Decreased muscle mass, also known as sarcopenia, is a common condition characterized by loss of skeletal muscle tissue, muscle strength, and muscle function. It can start as early as age 30 and tends to worsen with aging.
Some key signs and symptoms of decreased muscle mass include:
- Loss of strength
- Feeling physically weaker
- Fatigue and exhaustion more easily
- Impaired balance and increased risk of falls
- Difficulty performing daily activities
What causes loss of muscle mass?
Several factors can contribute to sarcopenia:
- Lack of physical activity - Staying inactive causes muscles to atrophy over time
- Poor nutrition - Not getting enough protein or calories to sustain muscle
- Age-related hormonal changes - Declining testosterone, growth hormone, etc.

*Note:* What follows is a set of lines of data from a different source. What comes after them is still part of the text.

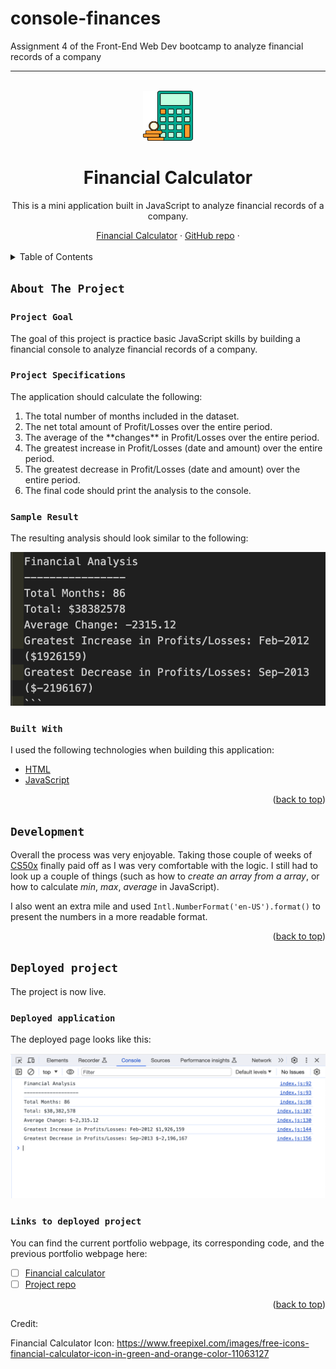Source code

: # console-finances
Assignment 4 of the Front-End Web Dev bootcamp to analyze financial records of a company


****
<a name="readme-top"></a>

<!-- PROJECT LOGO -->
<br />
<div align="center">
<!-- Webpage icon -->
  <a href="https://icollier77.github.io/console-finances/" target="_blank">
    <img src="./assets/calc-icon.jpg" alt="Logo" width="80" height="80">
  </a>

<h1 align="center">Financial Calculator</h1>

  <p align="center"> This is a mini application built in JavaScript to analyze financial records of a company.</p>
    <!-- links to deployment -->
    <a href="https://icollier77.github.io/console-finances/" target="_blank">Financial Calculator</a>
    ·
    <a href="https://github.com/icollier77/console-finances" target="_blank">GitHub repo</a>
    ·
  <br>
  <br>
</div>



<!-- TABLE OF CONTENTS -->
<details>
  <summary>Table of Contents</summary>
  <ol>
    <li>
      <a href="#about-the-project">About The Project</a>
      <ul>
        <li><a href="#project-goal">Project Goal</a></li>
        <li><a href="#project-specifications">Project Specifications</a></li>
        <li><a href="#sample-result">Sample Result</a></li>
        <li><a href="#built-with">Built With</a></li>
      </ul>
    </li>
    <li><a href="#development">Development</a></li>
    <li><a href="#deployed-project">Deployed Project</a></li>
      <ul>
        <li><a href="#deployed-application">Deployed Application</a></li>
        <li><a href="#links-to-deployed-project">Links to Deployed Project</a></li>
      </ul>
  </ol>
</details>



<!-- ABOUT THE PROJECT -->
## `About The Project`

### `Project Goal`
The goal of this project is practice basic JavaScript skills by building a financial console to analyze financial records of a company.

### `Project Specifications`

<p>The application should calculate the following:</p>
<ol>
  <li>The total number of months included in the dataset.</li>
  <li>The net total amount of Profit/Losses over the entire period.</li>
  <li>The average of the **changes** in Profit/Losses over the entire period.</li>
  <li>The greatest increase in Profit/Losses (date and amount) over the entire period.</li>
  <li>The greatest decrease in Profit/Losses (date and amount) over the entire period.</li>
  <li>The final code should print the analysis to the console.</li>
</ol>
</p>

### `Sample Result`

<p>The resulting analysis should look similar to the following:

![sample result][sample-img]
</p>


### `Built With`

I used the following technologies when building this application: 
* [HTML][html-url]
* [JavaScript][js-url]

<p align="right">(<a href="#readme-top">back to top</a>)</p>

<!-- The build process -->
## `Development`

Overall the process was very enjoyable. Taking those couple of weeks of [CS50x][cs50-url] finally paid off as I was very comfortable with the logic. I still had to look up a couple of things (such as how to _create an array from a array_, or how to calculate _min_, _max_, _average_ in JavaScript). 

I also went an extra mile and used `Intl.NumberFormat('en-US').format()` to present the numbers in a more readable format.

<p align="right">(<a href="#readme-top">back to top</a>)</p>



<!-- Deployed project -->
## `Deployed project`

The project is now live.

### `Deployed application`

The deployed page looks like this:

![Deployed page][deployed-img]


### `Links to deployed project`

You can find the current portfolio webpage, its corresponding code, and the previous portfolio webpage here:

- [ ] [Financial calculator][deployed-url]
- [ ] [Project repo][repo-url]

<p align="right">(<a href="#readme-top">back to top</a>)</p>



Credit:

Financial Calculator Icon: https://www.freepixel.com/images/free-icons-financial-calculator-icon-in-green-and-orange-color-11063127


<!-- MARKDOWN LINKS & IMAGES -->
[deployed-img]: ./assets/fin-calc.png
[deployed-url]: https://icollier77.github.io/console-finances/ 
[repo-url]: https://github.com/icollier77/console-finances
[sample-img]: ./assets/sample-result.png
[html-url]: https://www.w3schools.com/html/
[js-url]: https://www.w3schools.com/js/default.asp
[cs50-url]: https://www.edx.org/learn/computer-science/harvard-university-cs50-s-introduction-to-computer-science?utm_source=google&utm_campaign=19339199037&utm_medium=cpc&utm_term=edx%20cs50%20certificate&hsa_acc=7245054034&hsa_cam=19339199037&hsa_grp=145482383900&hsa_ad=642397268542&hsa_src=g&hsa_tgt=kwd-943661133775&hsa_kw=edx%20cs50%20certificate&hsa_mt=e&hsa_net=adwords&hsa_ver=3&gad_source=1&gclid=CjwKCAiA98WrBhAYEiwA2WvhOjuSuvwvTR6Roh_ofBCdigAjuXu1cveTglwj0XsVvcO94UOTb6X0cRoCj-YQAvD_BwE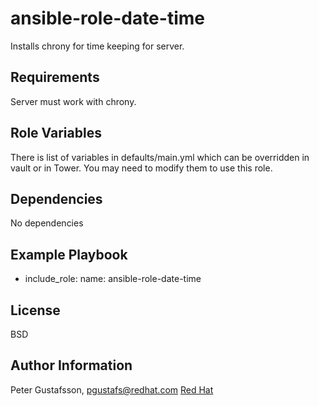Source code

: ansible-role-date-time
======================

Installs chrony for time keeping for server.

Requirements
------------

Server must work with chrony.

Role Variables
--------------

There is list of variables in defaults/main.yml which can be overridden in
vault or in Tower. You may need to modify them to use this role.

Dependencies
------------

No dependencies

Example Playbook
----------------

- include_role:
    name: ansible-role-date-time

License
-------

BSD

Author Information
------------------

Peter Gustafsson, pgustafs@redhat.com
[Red Hat](https://redhatnordicssa.github.io/)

- Illnesses and chronic conditions
How can you prevent and treat loss of muscle strength?
- Exercise regularly - Strength training with weights or resistance bands builds muscle. Aim for 2-3 sessions per week. Yoga and tai chi also help.
- Eat more protein - Shoot for 0.5-1g of protein per pound of body weight daily. Include protein-rich foods like meat, fish, eggs, dairy, beans, and lentils.
- Get checked by a doctor - There may be underlying conditions causing muscle loss that need medical treatment.
- Consider supplements - Speak to your doctor about supplements like creatine, vitamin D, or testosterone therapy if deficient.
In summary, decreased muscle mass is the loss of muscle tissue and strength that occurs naturally but can be accelerated by inadequate physical activity, poor diet, illness, and aging. Building muscle through targeted exercise, eating enough protein, and treating underlying causes can help maintain muscle as you get older. Speak to your doctor if you're experiencing troubling symptoms of muscle loss. With a proactive approach, preserving healthy muscle mass is very possible.